Records supplied Start Marker

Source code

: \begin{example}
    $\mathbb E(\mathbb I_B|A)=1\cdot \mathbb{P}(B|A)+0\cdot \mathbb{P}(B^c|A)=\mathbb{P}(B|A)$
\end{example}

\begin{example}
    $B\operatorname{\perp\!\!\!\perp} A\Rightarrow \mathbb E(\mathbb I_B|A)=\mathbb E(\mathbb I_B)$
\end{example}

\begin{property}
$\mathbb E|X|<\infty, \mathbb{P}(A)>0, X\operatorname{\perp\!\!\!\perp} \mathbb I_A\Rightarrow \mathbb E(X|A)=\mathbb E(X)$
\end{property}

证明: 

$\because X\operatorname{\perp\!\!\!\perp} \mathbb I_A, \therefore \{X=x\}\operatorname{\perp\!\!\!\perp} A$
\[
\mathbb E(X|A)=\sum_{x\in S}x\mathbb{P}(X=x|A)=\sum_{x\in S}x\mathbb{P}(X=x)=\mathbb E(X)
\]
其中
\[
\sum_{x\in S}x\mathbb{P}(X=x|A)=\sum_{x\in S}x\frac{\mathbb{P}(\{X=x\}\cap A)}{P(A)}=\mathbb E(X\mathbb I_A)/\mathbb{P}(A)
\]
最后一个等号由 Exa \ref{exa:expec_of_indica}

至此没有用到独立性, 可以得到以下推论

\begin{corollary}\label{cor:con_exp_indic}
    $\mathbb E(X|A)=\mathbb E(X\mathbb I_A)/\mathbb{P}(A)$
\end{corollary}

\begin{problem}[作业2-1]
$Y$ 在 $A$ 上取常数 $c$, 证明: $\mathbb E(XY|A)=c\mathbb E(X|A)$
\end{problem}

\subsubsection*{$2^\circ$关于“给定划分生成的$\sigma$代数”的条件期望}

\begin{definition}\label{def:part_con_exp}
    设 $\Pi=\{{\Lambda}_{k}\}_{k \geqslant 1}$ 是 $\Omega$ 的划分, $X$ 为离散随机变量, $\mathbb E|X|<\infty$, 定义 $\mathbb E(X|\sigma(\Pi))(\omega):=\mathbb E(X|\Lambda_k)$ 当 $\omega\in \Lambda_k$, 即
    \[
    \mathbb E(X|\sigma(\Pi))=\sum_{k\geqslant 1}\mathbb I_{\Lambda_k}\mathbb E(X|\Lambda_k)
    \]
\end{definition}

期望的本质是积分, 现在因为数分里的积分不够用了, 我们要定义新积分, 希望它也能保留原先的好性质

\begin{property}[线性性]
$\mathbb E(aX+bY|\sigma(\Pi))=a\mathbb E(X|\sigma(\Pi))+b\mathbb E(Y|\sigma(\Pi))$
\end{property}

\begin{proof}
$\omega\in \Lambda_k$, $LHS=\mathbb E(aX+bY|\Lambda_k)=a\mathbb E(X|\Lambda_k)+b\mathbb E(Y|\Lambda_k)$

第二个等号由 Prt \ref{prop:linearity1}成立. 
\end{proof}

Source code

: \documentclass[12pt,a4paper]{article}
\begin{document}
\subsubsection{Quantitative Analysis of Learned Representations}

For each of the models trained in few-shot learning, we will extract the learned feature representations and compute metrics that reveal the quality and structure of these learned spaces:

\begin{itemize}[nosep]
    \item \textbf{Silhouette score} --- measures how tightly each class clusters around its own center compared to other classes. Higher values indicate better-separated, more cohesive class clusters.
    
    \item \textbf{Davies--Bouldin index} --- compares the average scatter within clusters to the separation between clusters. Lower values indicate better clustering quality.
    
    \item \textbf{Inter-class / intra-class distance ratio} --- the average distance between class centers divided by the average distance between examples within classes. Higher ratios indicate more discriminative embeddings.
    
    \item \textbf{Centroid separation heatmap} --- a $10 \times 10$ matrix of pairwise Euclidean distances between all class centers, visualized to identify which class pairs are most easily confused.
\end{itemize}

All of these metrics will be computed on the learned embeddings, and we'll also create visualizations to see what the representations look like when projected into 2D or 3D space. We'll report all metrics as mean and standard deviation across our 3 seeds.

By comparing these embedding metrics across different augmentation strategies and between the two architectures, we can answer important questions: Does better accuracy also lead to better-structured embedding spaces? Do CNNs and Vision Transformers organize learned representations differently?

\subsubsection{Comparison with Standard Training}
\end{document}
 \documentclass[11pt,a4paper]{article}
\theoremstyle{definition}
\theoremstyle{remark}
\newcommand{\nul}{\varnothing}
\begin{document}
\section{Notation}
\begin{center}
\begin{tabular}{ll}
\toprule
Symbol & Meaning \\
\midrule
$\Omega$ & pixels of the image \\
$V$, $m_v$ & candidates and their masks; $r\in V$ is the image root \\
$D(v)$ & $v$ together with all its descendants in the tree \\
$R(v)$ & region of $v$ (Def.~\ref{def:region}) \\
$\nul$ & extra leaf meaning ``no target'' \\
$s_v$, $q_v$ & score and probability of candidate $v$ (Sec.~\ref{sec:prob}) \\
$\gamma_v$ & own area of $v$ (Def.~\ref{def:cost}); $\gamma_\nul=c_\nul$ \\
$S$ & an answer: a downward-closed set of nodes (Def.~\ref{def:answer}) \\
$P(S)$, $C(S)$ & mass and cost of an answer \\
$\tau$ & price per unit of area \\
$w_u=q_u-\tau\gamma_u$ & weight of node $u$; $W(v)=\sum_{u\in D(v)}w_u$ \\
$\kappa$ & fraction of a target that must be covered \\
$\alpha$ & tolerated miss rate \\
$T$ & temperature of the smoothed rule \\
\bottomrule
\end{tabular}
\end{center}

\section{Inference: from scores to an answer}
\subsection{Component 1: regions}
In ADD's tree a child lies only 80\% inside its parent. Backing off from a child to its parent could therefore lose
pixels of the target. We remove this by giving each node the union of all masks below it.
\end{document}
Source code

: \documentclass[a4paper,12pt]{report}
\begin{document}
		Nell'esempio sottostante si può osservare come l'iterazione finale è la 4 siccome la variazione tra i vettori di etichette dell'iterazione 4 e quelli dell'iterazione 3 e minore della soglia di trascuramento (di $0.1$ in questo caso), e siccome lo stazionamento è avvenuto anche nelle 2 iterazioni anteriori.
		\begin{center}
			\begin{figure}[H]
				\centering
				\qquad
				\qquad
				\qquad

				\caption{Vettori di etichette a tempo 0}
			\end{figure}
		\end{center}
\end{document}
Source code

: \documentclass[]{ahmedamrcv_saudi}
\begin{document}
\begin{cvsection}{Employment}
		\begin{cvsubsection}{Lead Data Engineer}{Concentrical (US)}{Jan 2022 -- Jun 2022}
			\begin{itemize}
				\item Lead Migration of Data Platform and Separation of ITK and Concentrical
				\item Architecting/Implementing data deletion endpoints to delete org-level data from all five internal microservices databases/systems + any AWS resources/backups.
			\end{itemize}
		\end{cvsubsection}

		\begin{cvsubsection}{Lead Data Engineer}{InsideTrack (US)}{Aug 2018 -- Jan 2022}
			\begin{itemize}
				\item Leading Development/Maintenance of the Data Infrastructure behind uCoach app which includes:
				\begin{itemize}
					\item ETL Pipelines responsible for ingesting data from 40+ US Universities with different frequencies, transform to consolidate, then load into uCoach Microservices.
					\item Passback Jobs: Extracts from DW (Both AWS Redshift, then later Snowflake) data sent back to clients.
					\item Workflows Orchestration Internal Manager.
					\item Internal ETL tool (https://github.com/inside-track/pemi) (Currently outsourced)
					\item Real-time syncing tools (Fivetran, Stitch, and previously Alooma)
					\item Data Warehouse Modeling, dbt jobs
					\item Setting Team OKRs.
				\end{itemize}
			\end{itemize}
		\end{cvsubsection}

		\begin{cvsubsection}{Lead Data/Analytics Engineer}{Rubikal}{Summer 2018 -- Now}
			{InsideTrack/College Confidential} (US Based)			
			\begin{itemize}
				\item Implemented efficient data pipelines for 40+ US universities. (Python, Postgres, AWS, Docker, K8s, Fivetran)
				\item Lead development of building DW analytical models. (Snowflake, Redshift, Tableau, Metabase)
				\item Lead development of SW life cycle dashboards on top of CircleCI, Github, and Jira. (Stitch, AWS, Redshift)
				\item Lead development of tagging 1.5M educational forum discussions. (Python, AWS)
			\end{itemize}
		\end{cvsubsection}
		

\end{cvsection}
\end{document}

Records supplied End Marker

Within the entries above, count each line holding the string "infty". Give only the result.

2